Rahman told the meeting that he believed that many people feel a lot of apathy towards voting as Labour is failing to provide any opposition to the Tories.
Other contributors spoke about how leaving the Labour Party was “liberating” as it allowed them to speak up on subjects like Palestine.
The second session of the day saw meetings on institutional racism after the Sewell report, the legacy of Irish partition and a guide to Marxism in the 21st century.
In a popular session activists gathered to discuss whether the ideas of billionaire Bill Gates could solve the climate crisis.
Activist, academic and author Ashley Dawson spoke from the US about Gates' ventures into agriculture in Africa describing many of his supposedly philanthropic attempts as “broken promises”.
Gyekye Tanoh who is a socialist activist in Ghana argued that it was vital that farming and working class communities in Africa unite to fight back against multinational corporations.
Contributors to the discussion debated the impossibility of billionaires being able to fix the climate crisis and that the technological solutions put forward by politicians and the rich won’t stop global warming.
Others stated how important it was to build mobilisations for the COP26 climate talks in November.
In the final session of the day, activists discussed Marxism and sexual liberation and art vs capitalism.
Over 500 joined a discussion on the rise of the far right.
The meeting was joined by author and journalist Paul Mason, German MP and anti-fascist Christine Buchholz and leading SWP member Alex Callinicos.
The speakers debated whether more state powers could beat back fascism as well as what kind of anti-fascist movement it is important to build.
Contributors shared how they are organising against fascism and racism in places from Wales to the United States.
Alex Callinicos argued that it was possible to build large united fronts against fascism and to involve the power of organised workers.
Virginia from Marx21 in the US highlighted the rise in hate crimes against those of Asian descent and argued the Black Lives Matter movement has forced deeper discussion about racism.

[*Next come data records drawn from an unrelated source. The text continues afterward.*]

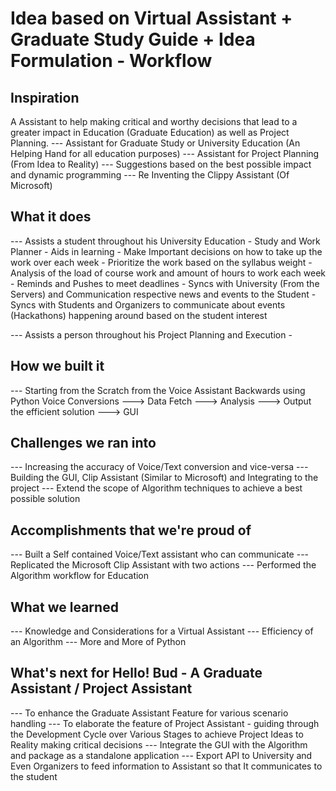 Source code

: # Idea based on Virtual Assistant + Graduate Study Guide + Idea Formulation - Workflow

## Inspiration

A Assistant to help making critical and worthy decisions that lead to a greater impact in Education (Graduate Education) as well as Project Planning.
--- Assistant for Graduate Study or University Education (An Helping Hand for all education purposes) 
--- Assistant for Project Planning (From Idea to Reality)
--- Suggestions based on the best possible impact and dynamic programming
--- Re Inventing the Clippy Assistant (Of Microsoft)

## What it does
--- Assists a student throughout his University Education 
     - Study and Work Planner
     - Aids in learning
     - Make Important decisions on how to take up the work over each week
     - Prioritize the work based on the syllabus weight
     - Analysis of the load of course work and amount of hours to work each week
     - Reminds and Pushes to meet deadlines
     - Syncs with University (From the Servers) and Communication respective news and events to the Student
     - Syncs with Students and Organizers to communicate about events (Hackathons) happening around based on the     student interest

--- Assists a person throughout his Project Planning and Execution
    - 


## How we built it
--- Starting from the Scratch from the Voice Assistant Backwards using Python
     Voice Conversions ---> Data Fetch ---> Analysis ---> Output the efficient solution ---> GUI

## Challenges we ran into
--- Increasing the accuracy of Voice/Text conversion and vice-versa
--- Building the GUI, Clip Assistant (Similar to Microsoft) and Integrating to the project
--- Extend the scope of Algorithm techniques to achieve a best possible solution

## Accomplishments that we're proud of
--- Built a Self contained Voice/Text assistant who can communicate
--- Replicated the Microsoft Clip Assistant with two actions
--- Performed the Algorithm workflow for Education

## What we learned
--- Knowledge and Considerations for a Virtual Assistant
--- Efficiency of an Algorithm
--- More and More of Python

## What's next for Hello! Bud - A Graduate Assistant / Project Assistant
--- To enhance the Graduate Assistant Feature for various scenario handling
--- To elaborate the feature of Project Assistant - guiding through the Development Cycle over Various Stages to achieve Project Ideas to Reality making critical decisions
--- Integrate the GUI with the Algorithm and package as a standalone application
--- Export API to University and Even Organizers to feed information to Assistant so that It communicates to the student

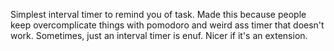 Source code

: Simplest interval timer to remind you of task. Made this because people keep overcomplicate things with pomodoro and weird ass timer that doesn't work. Sometimes, just an interval timer is enuf. Nicer if it's an extension.
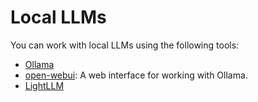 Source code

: # Local LLMs

You can work with local LLMs using the following tools:

- [Ollama](https://ollama.com/)
- [open-webui](https://github.com/open-webui/open-webui): A web interface for working with Ollama.
- [LightLLM](https://github.com/ModelTC/lightllm)
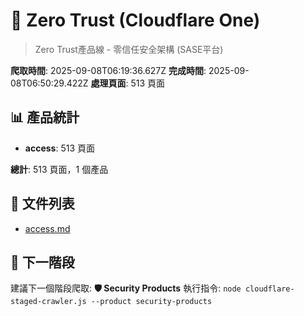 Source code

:# 🔐 Zero Trust (Cloudflare One)

> Zero Trust產品線 - 零信任安全架構 (SASE平台)

**爬取時間**: 2025-09-08T06:19:36.627Z
**完成時間**: 2025-09-08T06:50:29.422Z
**處理頁面**: 513 頁面

## 📊 產品統計

- **access**: 513 頁面

**總計**: 513 頁面，1 個產品

## 📁 文件列表

- [access.md](access.md)

## 🎯 下一階段

建議下一個階段爬取: **🛡️ Security Products**
執行指令: `node cloudflare-staged-crawler.js --product security-products`
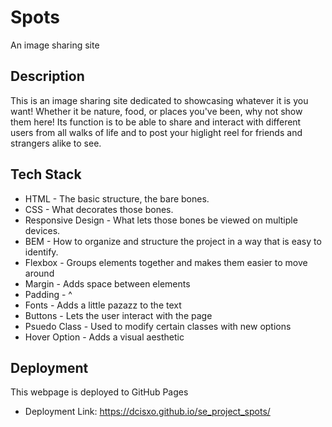 # Spots

An image sharing site

## Description

This is an image sharing site dedicated to showcasing whatever it is you want! Whether it be nature, food, or places you've been, why not show them here! Its function is to be able to share and interact with different users from all walks of life and to post your higlight reel for friends and strangers alike to see.

## Tech Stack

- HTML - The basic structure, the bare bones.
- CSS - What decorates those bones.
- Responsive Design - What lets those bones be viewed on multiple devices.
- BEM - How to organize and structure the project in a way that is easy to identify.
- Flexbox - Groups elements together and makes them easier to move around
- Margin - Adds space between elements
- Padding - ^
- Fonts - Adds a little pazazz to the text
- Buttons - Lets the user interact with the page
- Psuedo Class - Used to modify certain classes with new options
- Hover Option - Adds a visual aesthetic

## Deployment

This webpage is deployed to GitHub Pages

- Deployment Link: https://dcisxo.github.io/se_project_spots/
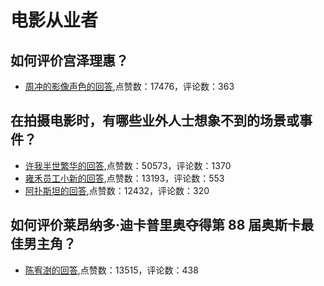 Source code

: #  电影从业者 
## 如何评价宫泽理惠？
- [周冲的影像声色的回答](https://www.zhihu.com/question/22789080/answer/902628769),点赞数：17476，评论数：363
## 在拍摄电影时，有哪些业外人士想象不到的场景或事件？
- [许我半世繁华的回答](https://www.zhihu.com/question/305702832/answer/552227812),点赞数：50573，评论数：1370
- [雍禾员工小新的回答](https://www.zhihu.com/question/305702832/answer/577312072),点赞数：13193，评论数：553
- [阿扑斯坦的回答](https://www.zhihu.com/question/305702832/answer/557560551),点赞数：12432，评论数：320
## 如何评价莱昂纳多·迪卡普里奥夺得第 88 届奥斯卡最佳男主角？
- [陈宥澍的回答](https://www.zhihu.com/question/40854406/answer/88595398),点赞数：13515，评论数：438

Paul Mason said it was essential to engage state forces against fascism. But Gabi from Germany argued that their experience of organising against racists and fascists showed that the police are never on the side of anti-fascists.
The first day of Marxism 2021, organised by the SWP, was able to draw a large audience of people in Britain and from across the world.
The event continues on Sunday for meetings on a range of subjects, including whether Britain is becoming a police state and how to fight for socialism in the age of catastrophe.